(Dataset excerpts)
+++

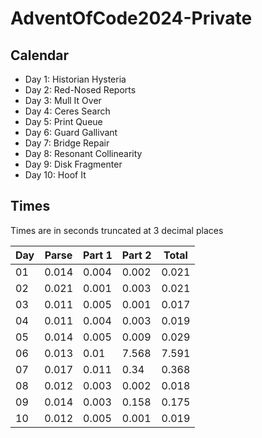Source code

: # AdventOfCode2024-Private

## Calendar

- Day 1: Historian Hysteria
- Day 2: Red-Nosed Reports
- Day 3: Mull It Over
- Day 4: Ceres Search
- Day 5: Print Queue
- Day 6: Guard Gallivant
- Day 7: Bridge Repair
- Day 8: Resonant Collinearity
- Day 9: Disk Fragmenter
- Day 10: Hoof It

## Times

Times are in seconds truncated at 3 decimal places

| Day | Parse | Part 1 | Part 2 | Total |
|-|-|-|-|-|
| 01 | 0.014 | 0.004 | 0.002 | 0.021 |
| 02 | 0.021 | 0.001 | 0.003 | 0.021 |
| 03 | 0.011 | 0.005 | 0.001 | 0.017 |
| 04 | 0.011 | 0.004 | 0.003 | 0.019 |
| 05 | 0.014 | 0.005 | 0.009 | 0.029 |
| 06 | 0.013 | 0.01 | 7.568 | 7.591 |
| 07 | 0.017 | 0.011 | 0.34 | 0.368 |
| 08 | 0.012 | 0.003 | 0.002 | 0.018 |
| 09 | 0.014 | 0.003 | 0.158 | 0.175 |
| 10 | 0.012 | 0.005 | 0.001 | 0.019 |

+++

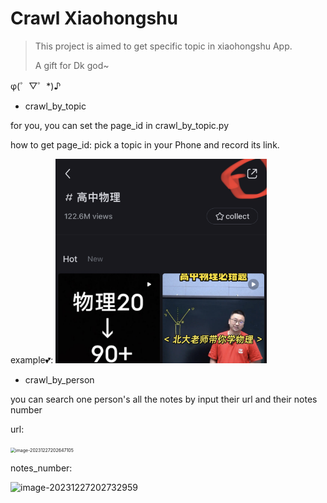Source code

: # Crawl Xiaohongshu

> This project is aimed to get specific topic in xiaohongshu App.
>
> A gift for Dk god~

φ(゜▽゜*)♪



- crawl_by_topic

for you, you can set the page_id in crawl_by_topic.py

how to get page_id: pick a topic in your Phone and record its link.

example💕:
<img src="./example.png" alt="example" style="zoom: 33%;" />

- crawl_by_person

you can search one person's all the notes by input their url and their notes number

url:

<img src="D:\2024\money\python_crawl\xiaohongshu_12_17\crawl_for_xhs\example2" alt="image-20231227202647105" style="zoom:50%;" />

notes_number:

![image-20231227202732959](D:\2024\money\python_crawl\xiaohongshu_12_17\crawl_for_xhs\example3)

+++

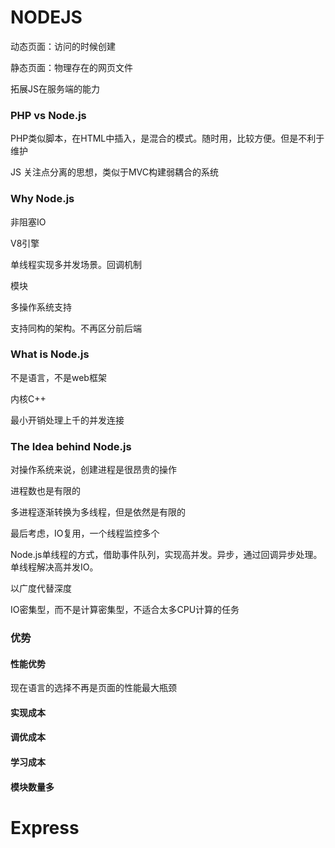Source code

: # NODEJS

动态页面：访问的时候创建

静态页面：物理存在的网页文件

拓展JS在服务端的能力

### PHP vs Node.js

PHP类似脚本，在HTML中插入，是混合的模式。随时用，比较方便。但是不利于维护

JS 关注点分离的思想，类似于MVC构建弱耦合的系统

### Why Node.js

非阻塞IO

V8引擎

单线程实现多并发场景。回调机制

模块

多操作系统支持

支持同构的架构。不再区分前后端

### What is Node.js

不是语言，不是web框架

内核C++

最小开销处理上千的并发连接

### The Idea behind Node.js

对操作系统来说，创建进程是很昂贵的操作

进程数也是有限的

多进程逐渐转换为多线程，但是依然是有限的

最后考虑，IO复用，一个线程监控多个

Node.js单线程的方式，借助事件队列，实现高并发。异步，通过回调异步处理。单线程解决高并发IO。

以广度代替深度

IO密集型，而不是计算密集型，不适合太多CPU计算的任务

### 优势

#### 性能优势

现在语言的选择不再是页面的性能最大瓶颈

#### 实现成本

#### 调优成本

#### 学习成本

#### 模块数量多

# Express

+++

=== Task objective ===
Leave out every line above except those from the line with "PHP类似脚本，在HTML中插入，是混合的模式。随时用，比较方便。但是不利于维护" up to and including the line with "多进程逐渐转换为多线程，但是依然是有限的", and copy those exactly.

=== Solution to this problem ===
PHP类似脚本，在HTML中插入，是混合的模式。随时用，比较方便。但是不利于维护

JS 关注点分离的思想，类似于MVC构建弱耦合的系统

### Why Node.js

非阻塞IO

V8引擎

单线程实现多并发场景。回调机制

模块

多操作系统支持

支持同构的架构。不再区分前后端

### What is Node.js

不是语言，不是web框架

内核C++

最小开销处理上千的并发连接

### The Idea behind Node.js

对操作系统来说，创建进程是很昂贵的操作

进程数也是有限的

多进程逐渐转换为多线程，但是依然是有限的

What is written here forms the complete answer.